= ACTIVITY =
Work through the data line by line, gathering every line that has the word "delete".

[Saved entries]
══════════════════════════════
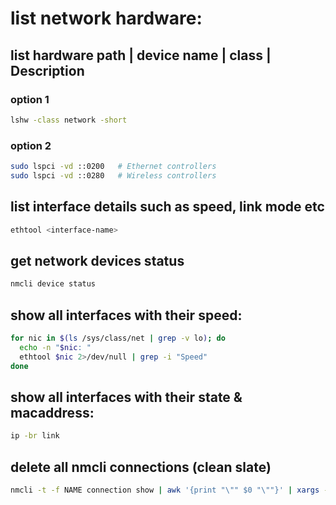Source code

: # list network hardware:

## list hardware path | device name | class | Description
### option 1
```bash
lshw -class network -short
```

### option 2
```bash
sudo lspci -vd ::0200   # Ethernet controllers
sudo lspci -vd ::0280   # Wireless controllers
```


## list interface details such as speed, link mode etc

```bash
ethtool <interface-name>
```

## get network devices status

```bash
nmcli device status
```

## show all interfaces with their speed:
```bash
for nic in $(ls /sys/class/net | grep -v lo); do
  echo -n "$nic: "
  ethtool $nic 2>/dev/null | grep -i "Speed"
done
```

## show all interfaces with their state & macaddress:
```bash
ip -br link
```

## delete all nmcli connections (clean slate)
```bash
nmcli -t -f NAME connection show | awk '{print "\"" $0 "\""}' | xargs -n1 nmcli connection delete
```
══════════════════════════════
= EXERCISE RESULT =
## delete all nmcli connections (clean slate)
nmcli -t -f NAME connection show | awk '{print "\"" $0 "\""}' | xargs -n1 nmcli connection delete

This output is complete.